Step 5: The PySpark alternative

If you prefer to work in Python, the DeltaTable API does the same as the SQL command. It is handy when you want to fold the cleanup into an existing maintenance notebook.

from delta.tables import DeltaTable

dt = DeltaTable.forName(spark, "vendas")
dt.vacuum()        # default retention of 168 hours
# dt.vacuum(168)   # the same, but explicit in hours

Check the result

To confirm that VACUUM ran, look at the table history. You will see VACUUM START and VACUUM END operations logged with their date and time.

DESCRIBE HISTORY vendas

You may also notice that the space used by the table folder in OneLake has dropped.
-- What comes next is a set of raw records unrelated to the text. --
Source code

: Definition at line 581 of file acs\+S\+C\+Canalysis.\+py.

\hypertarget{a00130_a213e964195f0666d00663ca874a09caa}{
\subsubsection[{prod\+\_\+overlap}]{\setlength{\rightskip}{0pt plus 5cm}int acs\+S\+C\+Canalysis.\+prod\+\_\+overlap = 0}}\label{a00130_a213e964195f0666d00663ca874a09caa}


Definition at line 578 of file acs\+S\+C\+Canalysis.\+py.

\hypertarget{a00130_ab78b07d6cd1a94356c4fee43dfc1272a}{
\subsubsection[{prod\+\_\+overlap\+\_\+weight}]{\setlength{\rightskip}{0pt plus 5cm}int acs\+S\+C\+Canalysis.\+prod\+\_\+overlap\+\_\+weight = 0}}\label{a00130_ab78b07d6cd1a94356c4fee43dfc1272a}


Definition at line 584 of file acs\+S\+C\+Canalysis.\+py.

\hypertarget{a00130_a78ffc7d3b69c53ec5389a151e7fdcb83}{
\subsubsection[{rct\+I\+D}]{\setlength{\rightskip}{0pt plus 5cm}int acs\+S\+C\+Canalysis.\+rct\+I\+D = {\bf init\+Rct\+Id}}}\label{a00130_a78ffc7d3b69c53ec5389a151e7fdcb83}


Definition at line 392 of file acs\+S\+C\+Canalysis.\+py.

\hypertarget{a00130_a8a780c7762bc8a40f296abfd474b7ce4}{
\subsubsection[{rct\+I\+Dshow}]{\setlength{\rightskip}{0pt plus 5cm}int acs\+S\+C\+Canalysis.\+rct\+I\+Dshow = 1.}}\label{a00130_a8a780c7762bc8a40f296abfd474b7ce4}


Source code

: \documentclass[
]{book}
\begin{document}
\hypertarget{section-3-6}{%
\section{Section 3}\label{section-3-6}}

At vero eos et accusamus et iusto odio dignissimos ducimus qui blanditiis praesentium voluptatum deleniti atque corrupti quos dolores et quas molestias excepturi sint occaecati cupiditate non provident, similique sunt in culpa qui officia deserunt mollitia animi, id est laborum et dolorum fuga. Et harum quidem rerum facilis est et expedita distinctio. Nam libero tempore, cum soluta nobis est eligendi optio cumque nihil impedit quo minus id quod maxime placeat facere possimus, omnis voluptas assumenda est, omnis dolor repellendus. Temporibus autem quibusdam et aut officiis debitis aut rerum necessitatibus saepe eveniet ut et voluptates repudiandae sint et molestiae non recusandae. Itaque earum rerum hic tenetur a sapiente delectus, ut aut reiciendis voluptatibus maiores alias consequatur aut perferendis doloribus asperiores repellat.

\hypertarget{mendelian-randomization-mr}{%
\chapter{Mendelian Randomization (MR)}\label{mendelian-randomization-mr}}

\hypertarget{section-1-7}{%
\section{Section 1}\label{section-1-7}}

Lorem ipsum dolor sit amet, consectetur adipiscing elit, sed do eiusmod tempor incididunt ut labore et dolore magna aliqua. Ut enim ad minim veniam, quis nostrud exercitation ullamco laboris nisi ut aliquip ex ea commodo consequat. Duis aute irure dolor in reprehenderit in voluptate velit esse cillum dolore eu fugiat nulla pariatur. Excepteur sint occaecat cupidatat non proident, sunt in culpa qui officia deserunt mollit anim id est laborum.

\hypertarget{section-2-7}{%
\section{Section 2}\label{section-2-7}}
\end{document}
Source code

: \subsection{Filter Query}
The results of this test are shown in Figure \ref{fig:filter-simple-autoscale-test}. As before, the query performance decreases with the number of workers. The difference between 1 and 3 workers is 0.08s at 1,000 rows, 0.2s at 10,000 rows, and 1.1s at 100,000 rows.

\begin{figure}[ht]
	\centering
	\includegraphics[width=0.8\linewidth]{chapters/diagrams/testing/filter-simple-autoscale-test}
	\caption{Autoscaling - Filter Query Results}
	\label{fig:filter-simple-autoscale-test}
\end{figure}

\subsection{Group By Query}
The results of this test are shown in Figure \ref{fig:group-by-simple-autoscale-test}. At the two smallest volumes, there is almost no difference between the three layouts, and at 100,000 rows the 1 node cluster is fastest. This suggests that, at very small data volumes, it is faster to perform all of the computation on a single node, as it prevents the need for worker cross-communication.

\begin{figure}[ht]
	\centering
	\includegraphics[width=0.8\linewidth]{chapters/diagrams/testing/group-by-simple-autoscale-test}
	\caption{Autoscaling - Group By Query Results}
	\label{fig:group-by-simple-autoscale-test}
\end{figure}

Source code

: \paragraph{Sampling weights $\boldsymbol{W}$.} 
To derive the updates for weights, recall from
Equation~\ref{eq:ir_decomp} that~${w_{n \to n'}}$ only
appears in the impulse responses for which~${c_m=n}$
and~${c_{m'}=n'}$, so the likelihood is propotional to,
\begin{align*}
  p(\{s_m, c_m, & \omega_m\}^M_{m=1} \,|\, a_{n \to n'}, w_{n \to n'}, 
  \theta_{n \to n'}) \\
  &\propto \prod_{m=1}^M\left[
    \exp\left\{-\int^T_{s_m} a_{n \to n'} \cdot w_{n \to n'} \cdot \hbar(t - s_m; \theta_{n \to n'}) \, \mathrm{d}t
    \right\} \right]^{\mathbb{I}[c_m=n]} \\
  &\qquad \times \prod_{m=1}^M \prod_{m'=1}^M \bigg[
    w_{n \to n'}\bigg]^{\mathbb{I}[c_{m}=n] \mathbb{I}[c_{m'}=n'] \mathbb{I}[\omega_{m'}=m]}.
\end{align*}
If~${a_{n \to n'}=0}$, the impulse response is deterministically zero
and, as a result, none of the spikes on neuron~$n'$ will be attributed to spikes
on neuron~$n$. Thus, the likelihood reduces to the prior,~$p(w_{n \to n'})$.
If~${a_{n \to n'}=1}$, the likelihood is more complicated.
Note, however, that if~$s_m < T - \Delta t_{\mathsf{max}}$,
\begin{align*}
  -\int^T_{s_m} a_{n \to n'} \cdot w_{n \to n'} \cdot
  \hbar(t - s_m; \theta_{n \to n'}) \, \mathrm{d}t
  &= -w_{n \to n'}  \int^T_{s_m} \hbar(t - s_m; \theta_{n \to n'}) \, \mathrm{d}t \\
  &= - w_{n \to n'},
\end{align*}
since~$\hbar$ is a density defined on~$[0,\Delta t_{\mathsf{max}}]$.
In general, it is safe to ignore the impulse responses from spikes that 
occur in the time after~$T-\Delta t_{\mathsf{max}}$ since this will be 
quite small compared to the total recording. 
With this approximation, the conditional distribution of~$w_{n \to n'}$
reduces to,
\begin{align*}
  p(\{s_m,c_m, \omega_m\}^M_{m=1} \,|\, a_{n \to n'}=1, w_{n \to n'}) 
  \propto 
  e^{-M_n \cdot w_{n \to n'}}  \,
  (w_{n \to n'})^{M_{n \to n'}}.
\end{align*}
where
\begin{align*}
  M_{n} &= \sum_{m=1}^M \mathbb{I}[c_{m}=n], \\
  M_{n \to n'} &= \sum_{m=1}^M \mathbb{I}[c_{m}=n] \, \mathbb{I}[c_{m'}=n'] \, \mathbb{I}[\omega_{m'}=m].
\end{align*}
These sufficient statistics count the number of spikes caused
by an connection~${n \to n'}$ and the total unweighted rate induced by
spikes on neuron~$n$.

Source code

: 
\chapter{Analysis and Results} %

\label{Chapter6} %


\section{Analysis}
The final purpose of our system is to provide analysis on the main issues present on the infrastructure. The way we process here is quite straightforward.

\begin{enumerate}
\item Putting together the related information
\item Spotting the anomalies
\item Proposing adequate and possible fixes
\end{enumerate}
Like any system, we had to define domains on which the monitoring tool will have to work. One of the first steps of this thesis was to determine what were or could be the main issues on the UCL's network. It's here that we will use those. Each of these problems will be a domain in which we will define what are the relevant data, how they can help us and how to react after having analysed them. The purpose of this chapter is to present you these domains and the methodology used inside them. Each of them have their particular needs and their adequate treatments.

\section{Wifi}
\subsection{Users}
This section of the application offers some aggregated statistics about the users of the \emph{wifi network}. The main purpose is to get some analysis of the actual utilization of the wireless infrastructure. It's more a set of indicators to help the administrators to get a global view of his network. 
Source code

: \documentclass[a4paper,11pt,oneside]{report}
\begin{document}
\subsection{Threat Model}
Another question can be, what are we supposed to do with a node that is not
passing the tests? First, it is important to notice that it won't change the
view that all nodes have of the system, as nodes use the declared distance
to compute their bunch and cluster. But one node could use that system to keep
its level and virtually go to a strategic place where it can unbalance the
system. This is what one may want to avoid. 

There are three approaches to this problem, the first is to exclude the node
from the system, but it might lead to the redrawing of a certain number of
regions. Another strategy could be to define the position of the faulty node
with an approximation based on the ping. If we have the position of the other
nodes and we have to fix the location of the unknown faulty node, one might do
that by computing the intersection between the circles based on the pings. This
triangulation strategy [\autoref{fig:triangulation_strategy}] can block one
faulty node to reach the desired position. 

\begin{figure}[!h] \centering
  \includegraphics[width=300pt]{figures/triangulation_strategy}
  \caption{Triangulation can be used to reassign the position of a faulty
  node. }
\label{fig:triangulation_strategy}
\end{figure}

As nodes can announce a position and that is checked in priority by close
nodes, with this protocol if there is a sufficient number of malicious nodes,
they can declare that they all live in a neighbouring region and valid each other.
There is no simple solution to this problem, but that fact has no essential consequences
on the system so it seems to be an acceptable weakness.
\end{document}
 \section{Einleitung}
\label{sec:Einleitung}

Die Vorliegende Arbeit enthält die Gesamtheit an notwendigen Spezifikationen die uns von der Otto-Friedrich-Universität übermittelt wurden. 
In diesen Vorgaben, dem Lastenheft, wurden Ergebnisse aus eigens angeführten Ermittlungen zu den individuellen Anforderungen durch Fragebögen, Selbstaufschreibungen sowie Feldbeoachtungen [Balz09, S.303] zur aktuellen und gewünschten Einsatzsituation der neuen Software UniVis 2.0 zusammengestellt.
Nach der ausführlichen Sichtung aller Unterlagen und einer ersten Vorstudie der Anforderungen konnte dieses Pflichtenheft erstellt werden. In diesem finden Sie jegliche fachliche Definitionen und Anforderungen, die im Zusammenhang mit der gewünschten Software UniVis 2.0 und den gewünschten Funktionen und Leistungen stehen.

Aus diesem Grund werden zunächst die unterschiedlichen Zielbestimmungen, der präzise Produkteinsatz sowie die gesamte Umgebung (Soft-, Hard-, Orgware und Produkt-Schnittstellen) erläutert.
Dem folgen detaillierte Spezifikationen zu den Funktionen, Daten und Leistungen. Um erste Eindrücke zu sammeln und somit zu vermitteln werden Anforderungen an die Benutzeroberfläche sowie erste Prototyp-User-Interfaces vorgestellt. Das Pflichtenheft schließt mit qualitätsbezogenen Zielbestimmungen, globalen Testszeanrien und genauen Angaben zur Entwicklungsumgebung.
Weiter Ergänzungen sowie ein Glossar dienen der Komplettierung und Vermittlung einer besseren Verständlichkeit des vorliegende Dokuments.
If you try to time travel to a version older than the retention you set, that read will fail — which is the expected behaviour after cleaning up the files.

Conclusion

VACUUM is the final piece of a good maintenance routine: first you compact files with OPTIMIZE, then you reclaim space with VACUUM. In Fabric you can run these commands manually in a notebook or use the Lakehouse table maintenance feature to schedule them. Start with the default retention, watch the history for a few weeks, and only then consider adjusting the window. Which table in your Lakehouse has been growing the most — and do you know how long it has been since it last had a VACUUM?